Whole-exome sequencing of two ECM-resistant G3 mice identified an ENU-associated homozygous mutation under the linkage peak on Chr10. The T-to-A transversion in exon 1 of Themis causes a change from isoleucine (I) to asparagine (N) at position 23 (I23N) of the cysteine-containing, all-β in Themis-1 (CABIT-1) domain of THEMIS (Fig. 2A). I23 is invariant in the THEMIS family, and the I23N substitution is nonconservative, suggesting that it is likely to be pathological (Fig. 2A). Genotype-phenotype correlations in additional Melvin-derived mice validated that homozygosity for I23N (ThemisI23N) is fully protective against ECM, while heterozygosity is mildly protective, and all WT mice are ECM susceptible (Fig. 2B). The ECM resistance phenotype of ThemisI23N mice is independent of P. berghei ANKA blood parasitemia between days 1 and 6 (Fig. 2C). In addition, challenging mice with P. chabaudi AS, a malarial parasite whose pathogenesis is limited to blood stage replication without cerebral disease, indicates that ThemisI23N has no effect on the ability of mice to control replication (days 4 to 9) and eradicate (days 9 to 12 and 14 to 18) blood stage parasites (Fig. 2D).

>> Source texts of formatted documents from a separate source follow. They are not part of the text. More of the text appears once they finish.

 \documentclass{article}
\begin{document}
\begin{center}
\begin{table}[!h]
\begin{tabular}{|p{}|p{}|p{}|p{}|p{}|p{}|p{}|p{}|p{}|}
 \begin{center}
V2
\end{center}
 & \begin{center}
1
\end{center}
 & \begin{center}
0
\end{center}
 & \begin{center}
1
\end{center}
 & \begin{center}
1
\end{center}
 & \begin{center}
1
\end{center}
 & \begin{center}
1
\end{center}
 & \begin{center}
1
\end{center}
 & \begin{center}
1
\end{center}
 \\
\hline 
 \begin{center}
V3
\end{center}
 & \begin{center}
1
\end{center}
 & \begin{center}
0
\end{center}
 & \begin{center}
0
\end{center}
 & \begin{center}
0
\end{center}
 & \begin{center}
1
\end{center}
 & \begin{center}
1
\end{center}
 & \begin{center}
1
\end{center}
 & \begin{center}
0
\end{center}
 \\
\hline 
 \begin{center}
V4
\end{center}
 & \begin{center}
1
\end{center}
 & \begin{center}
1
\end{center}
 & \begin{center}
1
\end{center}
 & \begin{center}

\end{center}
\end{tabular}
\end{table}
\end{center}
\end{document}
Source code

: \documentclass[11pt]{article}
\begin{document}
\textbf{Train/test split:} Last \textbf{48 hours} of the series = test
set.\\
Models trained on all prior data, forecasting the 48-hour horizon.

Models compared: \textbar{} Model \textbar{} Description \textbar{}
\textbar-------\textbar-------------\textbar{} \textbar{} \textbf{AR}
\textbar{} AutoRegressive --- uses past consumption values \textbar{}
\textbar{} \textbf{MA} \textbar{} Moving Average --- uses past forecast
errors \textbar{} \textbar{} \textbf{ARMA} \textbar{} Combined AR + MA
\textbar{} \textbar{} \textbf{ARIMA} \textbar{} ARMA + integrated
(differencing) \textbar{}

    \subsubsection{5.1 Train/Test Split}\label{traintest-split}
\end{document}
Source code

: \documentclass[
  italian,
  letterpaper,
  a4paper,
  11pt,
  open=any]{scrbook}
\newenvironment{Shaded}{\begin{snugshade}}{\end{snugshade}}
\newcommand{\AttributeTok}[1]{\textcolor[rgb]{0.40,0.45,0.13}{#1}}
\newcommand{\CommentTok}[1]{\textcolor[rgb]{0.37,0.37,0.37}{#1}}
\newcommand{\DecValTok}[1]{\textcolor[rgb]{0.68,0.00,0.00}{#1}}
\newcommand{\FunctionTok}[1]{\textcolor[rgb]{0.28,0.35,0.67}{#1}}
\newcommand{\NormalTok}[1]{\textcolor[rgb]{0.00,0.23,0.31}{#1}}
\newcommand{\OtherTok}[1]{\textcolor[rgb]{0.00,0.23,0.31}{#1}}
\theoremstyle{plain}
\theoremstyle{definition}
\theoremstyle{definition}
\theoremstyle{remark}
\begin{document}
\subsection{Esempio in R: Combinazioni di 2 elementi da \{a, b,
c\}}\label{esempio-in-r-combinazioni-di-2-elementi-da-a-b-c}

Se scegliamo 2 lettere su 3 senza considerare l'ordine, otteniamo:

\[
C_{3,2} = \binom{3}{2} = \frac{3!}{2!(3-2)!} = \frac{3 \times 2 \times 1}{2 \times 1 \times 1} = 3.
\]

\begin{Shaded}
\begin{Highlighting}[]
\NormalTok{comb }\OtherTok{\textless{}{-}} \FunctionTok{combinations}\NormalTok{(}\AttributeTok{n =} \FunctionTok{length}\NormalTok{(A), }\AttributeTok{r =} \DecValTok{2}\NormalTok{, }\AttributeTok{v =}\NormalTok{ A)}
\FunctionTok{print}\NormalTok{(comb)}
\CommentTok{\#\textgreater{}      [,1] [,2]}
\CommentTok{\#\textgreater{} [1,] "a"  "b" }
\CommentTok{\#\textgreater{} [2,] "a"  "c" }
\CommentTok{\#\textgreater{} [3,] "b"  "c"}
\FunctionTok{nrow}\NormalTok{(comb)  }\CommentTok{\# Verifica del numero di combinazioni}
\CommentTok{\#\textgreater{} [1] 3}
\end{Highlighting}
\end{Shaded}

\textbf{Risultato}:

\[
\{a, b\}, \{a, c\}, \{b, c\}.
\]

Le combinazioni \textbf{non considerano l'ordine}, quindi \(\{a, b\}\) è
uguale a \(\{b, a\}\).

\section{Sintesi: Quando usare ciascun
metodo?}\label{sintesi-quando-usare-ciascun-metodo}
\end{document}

An ENU-induced mutation in the CABIT-1 domain of the THEMIS protein protects against ECM. (A) Whole-exome sequencing identified a T-to-A transversion in exon 1 of the Themis gene causing an isoleucine (I)-to-asparagine (N) amino acid substitution at position 23 in the CABIT-1 domain. Isoleucine at position 23 of the protein is highly conserved across species. Hom., homozygous; PRS, proline-rich sequence. (B) Survival plots of P. berghei ANKA-infected Themis homozygous mutants (ThemisI23N; n = 24), heterozygous mice (ThemisI23N/+; n = 12), and Themis WT or B6 (n = 29) mice. Statistically significant difference between homozygous mutant and WT mice was determined with the log rank test (****, P < 0.0001). Data are compiled from 13 independent infections. (C) The courses of P. berghei ANKA blood parasitemia in WT B6 controls and ThemisI23N homozygous mice are similar (n = 5/group). (D) ThemisI23N homozygous mutants (n = 3) challenged with P. chabaudi parasites are resistant to blood-stage malaria and display blood parasitemia similar to that of B6 controls (n = 5). Data are compiled from two independent experiments. (C, D) Data are expressed as means ± standard deviations for each group. Statistical analysis was performed with the two-tailed unpaired Student t test (n.s., nonsignificant).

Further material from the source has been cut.